Colorado and Washington both passed ballot measures legalizing marijuana in last week’s election, and in both cases the new laws include product-labeling requirements, a ban on sale to minors, and substantial taxes. Mark Kleiman, co-author of Marijuana Legalization: What Everyone Needs to Know, says he’d like to know how this kind of a regulatory regime works out, and all the studies in the world won’t tell us. You just have to try it and find out what happens. So he hopes that President Obama will quietly allow the two states to give it a try:
The federal government could shut down both of those experiments, if it were determined to do so….But it would make it impossible to learn anything useful from the Colorado and Washington experiments.

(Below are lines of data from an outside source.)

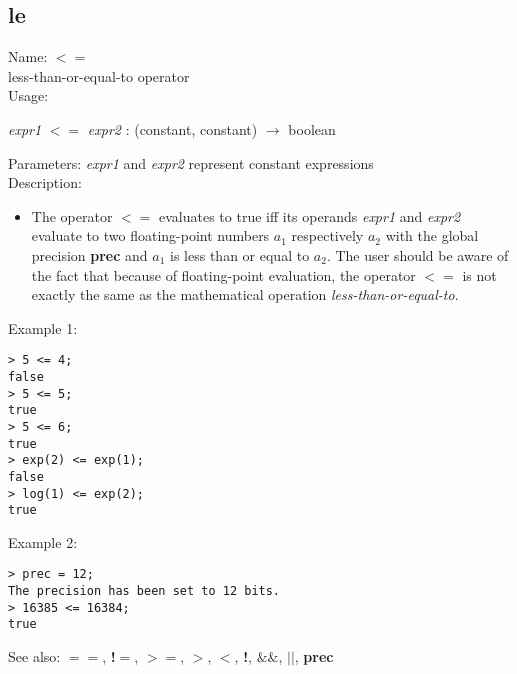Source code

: \subsection{ le }
\noindent Name: \textbf{$<=$}\\
less-than-or-equal-to operator\\

\noindent Usage: 
\begin{center}
\emph{expr1} \textbf{$<=$} \emph{expr2} : (\textsf{constant}, \textsf{constant}) $\rightarrow$ \textsf{boolean}\\
\end{center}
Parameters: 
\emph{expr1} and \emph{expr2} represent constant expressions\\

\noindent Description: \begin{itemize}

\item The operator \textbf{$<=$} evaluates to true iff its operands \emph{expr1} and
   \emph{expr2} evaluate to two floating-point numbers $a_1$
   respectively $a_2$ with the global precision \textbf{prec} and
   $a_1$ is less than or equal to $a_2$. The user should
   be aware of the fact that because of floating-point evaluation, the
   operator \textbf{$<=$} is not exactly the same as the mathematical
   operation \emph{less-than-or-equal-to}.
\end{itemize}
\noindent Example 1: 
\begin{center}\begin{minipage}{14.8cm}\begin{Verbatim}[frame=single]
> 5 <= 4;
false
> 5 <= 5;
true
> 5 <= 6;
true
> exp(2) <= exp(1);
false
> log(1) <= exp(2);
true
\end{Verbatim}
\end{minipage}\end{center}
\noindent Example 2: 
\begin{center}\begin{minipage}{14.8cm}\begin{Verbatim}[frame=single]
> prec = 12;
The precision has been set to 12 bits.
> 16385 <= 16384;
true
\end{Verbatim}
\end{minipage}\end{center}
See also: \textbf{$==$}, \textbf{!$=$}, \textbf{$>=$}, \textbf{$>$}, \textbf{$<$}, \textbf{!}, \textbf{$\&\&$}, \textbf{$||$}, \textbf{prec}
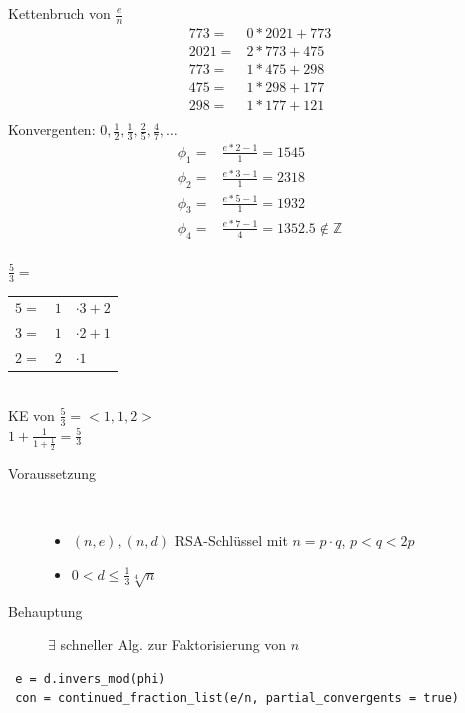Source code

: \documentclass[landscape,twocolumn,a4paper]{article}
\newcommand{\Oneover}[1]{\frac{1}{#1}} %
\begin{document}
\begin{multicols}{2}
Kettenbruch von $\frac{e}{n}$\\
\begin{align*}
773 =& 0 * 2021 + 773 \\
2021 =& 2*773 + 475 \\
773 =& 1*475 + 298 \\
475 =& 1*298 + 177 \\
298 =& 1*177 + 121 \\
\end{align*}
Konvergenten: $0, \frac{1}{2}, \frac{1}{3}, \frac{2}{5}, \frac{4}{7}, \ldots$
\begin{align*}
\phi_1 =& \frac{e*2-1}{1} = 1545\\
\phi_2 =& \frac{e*3-1}{1} = 2318\\
\phi_3 =& \frac{e*5-1}{1} = 1932\\
\phi_4 =& \frac{e*7-1}{4} = 1352.5 \notin \mathbb{Z}\\
\end{align*}
\end{multicols}
$\frac{5}{3}=$\\
\begin{tabular}{l|c|l}\cline{2-1}
 $5=$&$1$&$\cdot3+2$\\
 $3=$&$1$&$\cdot2+1$\\
 $2=$&$2$&$\cdot1$\\\cline{2-1}
\end{tabular}\\\linebreak
{\color{red}KE von $\frac{5}{3}=<1,1,2>$}\\
$1+\frac{1}{1+\frac{1}{2}}=\frac{5}{3}$\\
\begin{description}
 \item [Voraussetzung] \hfill \\
    \begin{itemize}
      \item $(n,e),(n,d)$ RSA-Schlüssel mit $n=p\cdot q$, $p<q<2p$
      \item $0<d\leqslant\Oneover{3}\sqrt[4]{n}$
    \end{itemize}
 \item [Behauptung] $\exists$ schneller Alg. zur Faktorisierung von $n$
\end{description}
\begin{lstlisting}
 e = d.invers_mod(phi)
 con = continued_fraction_list(e/n, partial_convergents = true)
\end{lstlisting}
\end{document}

So why shouldn’t the federal government cut Colorado and Washington some slack? As long as those states prevent marijuana grown under their laws from crossing state lines and thereby subverting marijuana prohibition in the rest of the states, the Justice Department could step back and let the consequences of the new policies play themselves out. They might succeed, or they might fail. In either case, the rest of us could learn from their experience.
I doubt that either state can effectively prevent locally-grown marijuana from crossing state lines, but hell, they can’t prevent it now either. So I’m with Mark: there’s no need to announce any public change of policy, but Obama should tell DEA to lie low for a while and see how Colorado and Washington do. A controlled experiment like this is the best way of finding out the effect of full legalization of marijuana. Does it lead to higher consumption? Is it a gateway drug? Will it reduce consumption of alcohol?
Three years ago, in a story given the most peculiar headline ever by my editors, I predicted that the answers would be (a) yes, moderately; (b) no; and (c) quite possibly. And since substitution of alcohol consumption with marijuana use would probably be a net positive, it’s well worth a try.
I also predicted this would take a while: “Ten years from now,” I concluded, “as the flower power generation enters its 70s, you might finally be able to smoke a fully legal, taxed, and regulated joint.” If the feds agree to back off, I will have been seven years off. At least for some of us.